The Vancouver Humane Society (VHS) is taking a lead in trying to decolonize the animal rescue industry in Canada.
The organization is creating a training program for use across the country and seeking input from Indigenous Peoples.
“Part of what started this research is noticing the similarities within animal protection organizations of a colonial, child-welfare model,” said Celeste Morales, lead researcher with the VHS.
“Where white people go into the community and take the animal and say, ‘You’re not doing it right. We’re going to put this animal in a home with better people who can give the animal a better life.’”
Morales cited recent APTN News coverage of dog rescues gone wrong on First Nations that, she said, show the need for a country-wide, trauma-informed approach.
“No matter how closely you work with Indigenous communities, there needs to be learning and understanding more than just cultural sensitivity,” Morales added.
“But actual understanding of the history and ongoing trauma – inter-generational trauma – that has happened (and) why they might not want you to come into their community.”
She noted some online commentary about Indigenous Peoples on rescue group sites contains harmful and inaccurate information.
“Just because they have a different relationship with animals…does not mean it’s wrong,” she said.
“There is outrage that dogs live outside (or) they’re not necessarily pets.”
There are also unchallenged posts that dogs are regularly killed and routinely neglected that, in her opinion, signal a reckoning is due for the animal rescue system.
“It appears that harm is being done without a unified way of working,” Morales said in a telephone interview.
“There needs to be a lot more communication and collaboration.”

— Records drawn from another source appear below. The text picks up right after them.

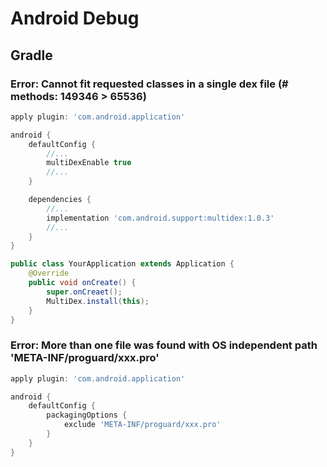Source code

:# Android Debug


## Gradle
### Error: Cannot fit requested classes in a single dex file (# methods: 149346 > 65536)

```groovy
apply plugin: 'com.android.application'

android {
    defaultConfig {
    	//...
    	multiDexEnable true
    	//...
	}

	dependencies {
    	//...
    	implementation 'com.android.support:multidex:1.0.3'
    	//...
	}
}
```

```java
public class YourApplication extends Application {
    @Override
	public void onCreate() {
    	super.onCreaet();
    	MultiDex.install(this);
	}
}

```

### Error: More than one file was found with OS independent path 'META-INF/proguard/xxx.pro'
```groovy
apply plugin: 'com.android.application'

android {
    defaultConfig {
    	packagingOptions {
            exclude 'META-INF/proguard/xxx.pro'
    	}
	}
}
```

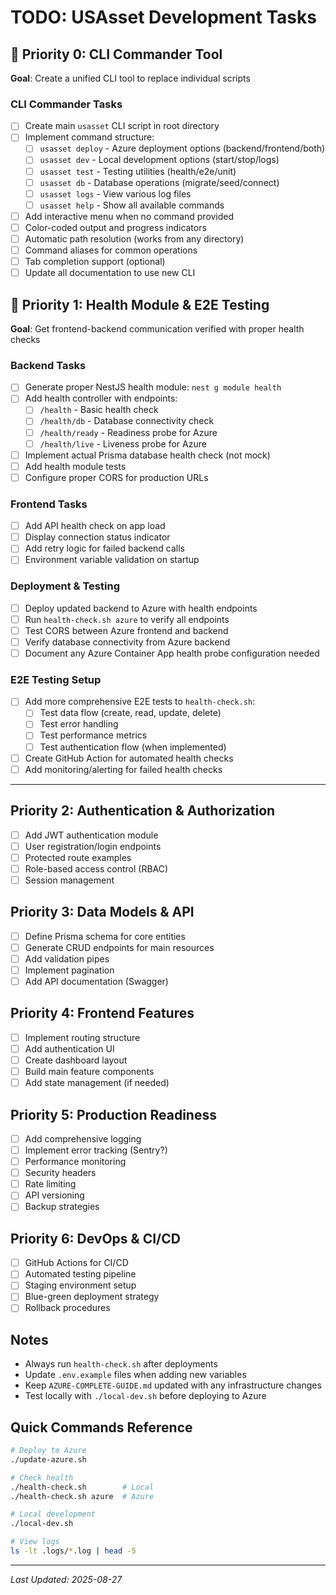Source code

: # TODO: USAsset Development Tasks

## 🚨 Priority 0: CLI Commander Tool
**Goal**: Create a unified CLI tool to replace individual scripts

### CLI Commander Tasks
- [ ] Create main `usasset` CLI script in root directory
- [ ] Implement command structure:
  - [ ] `usasset deploy` - Azure deployment options (backend/frontend/both)
  - [ ] `usasset dev` - Local development options (start/stop/logs)
  - [ ] `usasset test` - Testing utilities (health/e2e/unit)
  - [ ] `usasset db` - Database operations (migrate/seed/connect)
  - [ ] `usasset logs` - View various log files
  - [ ] `usasset help` - Show all available commands
- [ ] Add interactive menu when no command provided
- [ ] Color-coded output and progress indicators
- [ ] Automatic path resolution (works from any directory)
- [ ] Command aliases for common operations
- [ ] Tab completion support (optional)
- [ ] Update all documentation to use new CLI

## 🚨 Priority 1: Health Module & E2E Testing
**Goal**: Get frontend-backend communication verified with proper health checks

### Backend Tasks
- [ ] Generate proper NestJS health module: `nest g module health`
- [ ] Add health controller with endpoints:
  - [ ] `/health` - Basic health check
  - [ ] `/health/db` - Database connectivity check  
  - [ ] `/health/ready` - Readiness probe for Azure
  - [ ] `/health/live` - Liveness probe for Azure
- [ ] Implement actual Prisma database health check (not mock)
- [ ] Add health module tests
- [ ] Configure proper CORS for production URLs

### Frontend Tasks  
- [ ] Add API health check on app load
- [ ] Display connection status indicator
- [ ] Add retry logic for failed backend calls
- [ ] Environment variable validation on startup

### Deployment & Testing
- [ ] Deploy updated backend to Azure with health endpoints
- [ ] Run `health-check.sh azure` to verify all endpoints
- [ ] Test CORS between Azure frontend and backend
- [ ] Verify database connectivity from Azure backend
- [ ] Document any Azure Container App health probe configuration needed

### E2E Testing Setup
- [ ] Add more comprehensive E2E tests to `health-check.sh`:
  - [ ] Test data flow (create, read, update, delete)
  - [ ] Test error handling
  - [ ] Test performance metrics
  - [ ] Test authentication flow (when implemented)
- [ ] Create GitHub Action for automated health checks
- [ ] Add monitoring/alerting for failed health checks

---

## Priority 2: Authentication & Authorization
- [ ] Add JWT authentication module
- [ ] User registration/login endpoints
- [ ] Protected route examples
- [ ] Role-based access control (RBAC)
- [ ] Session management

## Priority 3: Data Models & API
- [ ] Define Prisma schema for core entities
- [ ] Generate CRUD endpoints for main resources
- [ ] Add validation pipes
- [ ] Implement pagination
- [ ] Add API documentation (Swagger)

## Priority 4: Frontend Features
- [ ] Implement routing structure
- [ ] Add authentication UI
- [ ] Create dashboard layout
- [ ] Build main feature components
- [ ] Add state management (if needed)

## Priority 5: Production Readiness
- [ ] Add comprehensive logging
- [ ] Implement error tracking (Sentry?)
- [ ] Performance monitoring
- [ ] Security headers
- [ ] Rate limiting
- [ ] API versioning
- [ ] Backup strategies

## Priority 6: DevOps & CI/CD
- [ ] GitHub Actions for CI/CD
- [ ] Automated testing pipeline
- [ ] Staging environment setup
- [ ] Blue-green deployment strategy
- [ ] Rollback procedures

## Notes
- Always run `health-check.sh` after deployments
- Update `.env.example` files when adding new variables
- Keep `AZURE-COMPLETE-GUIDE.md` updated with any infrastructure changes
- Test locally with `./local-dev.sh` before deploying to Azure

## Quick Commands Reference
```bash
# Deploy to Azure
./update-azure.sh

# Check health
./health-check.sh        # Local
./health-check.sh azure  # Azure

# Local development
./local-dev.sh

# View logs
ls -lt .logs/*.log | head -5
```

---
*Last Updated: 2025-08-27*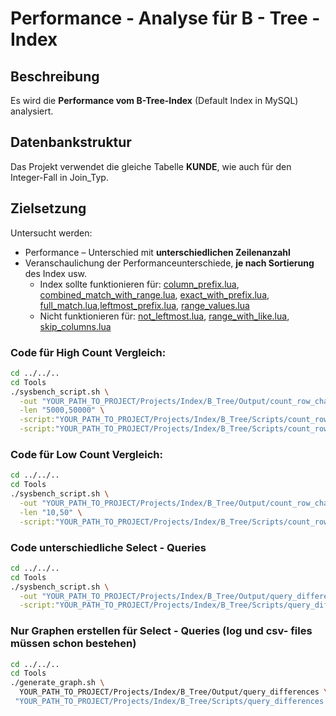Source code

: # Performance - Analyse für B - Tree - Index

## Beschreibung

Es wird die **Performance vom B-Tree-Index** (Default Index in MySQL) analysiert.

## Datenbankstruktur

Das Projekt verwendet die gleiche Tabelle **KUNDE**, wie auch für den Integer-Fall in Join_Typ.

## Zielsetzung
Untersucht werden:
- Performance – Unterschied mit **unterschiedlichen Zeilenanzahl**
- Veranschaulichung der Performanceunterschiede, **je nach Sortierung** des Index usw.
  - Index sollte funktionieren für: [column_prefix.lua](Scripts/query_differences/query_differences_select/column_prefix.lua), [combined_match_with_range.lua](Scripts/query_differences/query_differences_select/combined_match_with_range.lua), [exact_with_prefix.lua](Scripts/query_differences/query_differences_select/exact_with_prefix.lua), [full_match.lua](Scripts/query_differences/query_differences_select/full_match.lua),[leftmost_prefix.lua](Scripts/query_differences/query_differences_select/leftmost_prefix.lua), [range_values.lua](Scripts/query_differences/query_differences_select/range_values.lua)
  - Nicht funktionieren für: [not_leftmost.lua](Scripts/query_differences/query_differences_select/not_leftmost.lua), [range_with_like.lua](Scripts/query_differences/query_differences_select/range_with_like.lua), [skip_columns.lua](Scripts/query_differences/query_differences_select/skip_columns.lua)

### Code für High Count Vergleich:

```bash
cd ../../..
cd Tools
./sysbench_script.sh \
  -out "YOUR_PATH_TO_PROJECT/Projects/Index/B_Tree/Output/count_row_changes/high_counts" \
  -len "5000,50000" \
  -script:"YOUR_PATH_TO_PROJECT/Projects/Index/B_Tree/Scripts/count_row_changes/with_index:true" \
  -script:"YOUR_PATH_TO_PROJECT/Projects/Index/B_Tree/Scripts/count_row_changes/without_index:true"
```

### Code für Low Count Vergleich:
```bash
cd ../../..
cd Tools
./sysbench_script.sh \
  -out "YOUR_PATH_TO_PROJECT/Projects/Index/B_Tree/Output/count_row_changes/low_counts" \
  -len "10,50" \
  -script:"YOUR_PATH_TO_PROJECT/Projects/Index/B_Tree/Scripts/count_row_changes/with_index:true"  
```

### Code unterschiedliche Select - Queries
```bash
cd ../../..
cd Tools
./sysbench_script.sh \
  -out "YOUR_PATH_TO_PROJECT/Projects/Index/B_Tree/Output/query_differences" \
  -script:"YOUR_PATH_TO_PROJECT/Projects/Index/B_Tree/Scripts/query_differences:false" 
```

### Nur Graphen erstellen für Select - Queries (log und csv- files müssen schon bestehen)
```bash
cd ../../..
cd Tools
./generate_graph.sh \
  YOUR_PATH_TO_PROJECT/Projects/Index/B_Tree/Output/query_differences \
 "YOUR_PATH_TO_PROJECT/Projects/Index/B_Tree/Scripts/query_differences:false" 
```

Dozens of animal rescue groups operate in Canada, run largely as charities by volunteers on social media that operate without government registration or oversight and rely on donations. There are more than 30 in Manitoba alone.
They may be well meaning but there is no national code of conduct or unified way of working or accountability mechanism when things go wrong.
Morales wants to hear from Indigenous Peoples whose animals were taken or surrendered, or who have suggestions on how to improve the interaction between their communities and non-Indigenous-led rescue groups.
“Hopefully, they want their story out there and they want their story to be heard on what they think would work better,” she said, (on) “what needs to be done (and) what needs to stop being done.”
Morales plans to discuss her early research at a national animal welfare conference. Her deadline to complete the project is at the end of June.
“If you’re wanting to work with (Indigenous) communities this is how you should do it,” she said of the proposed training program that will be available online for anyone to access, adopt and follow.
“We can improve these processes for everyone in a program that’s trauma informed and wants to take a decolonized approach.”
Morales said she is disturbed by “a form of seizure that’s not consented to” by rescue groups that “pull dogs in communities” by driving around and picking up ones that are roaming free, as described in some APTN stories.
“They think that’s normal and OK to do. These dogs are roaming around so why wouldn’t we take them?” she said. “But it’s harmful.”
Many rescue groups claim their mission to “pull” and “rehome” dogs helps Indigenous communities control stray, unwanted and even dangerous animals. But then they don’t have policies to return wrongly seized dogs when mistakes are made or even issue apologies.
Morales suggested more transparency and accountability is needed within the industry.
“This training will encourage a shift in mind as well as action,” she said.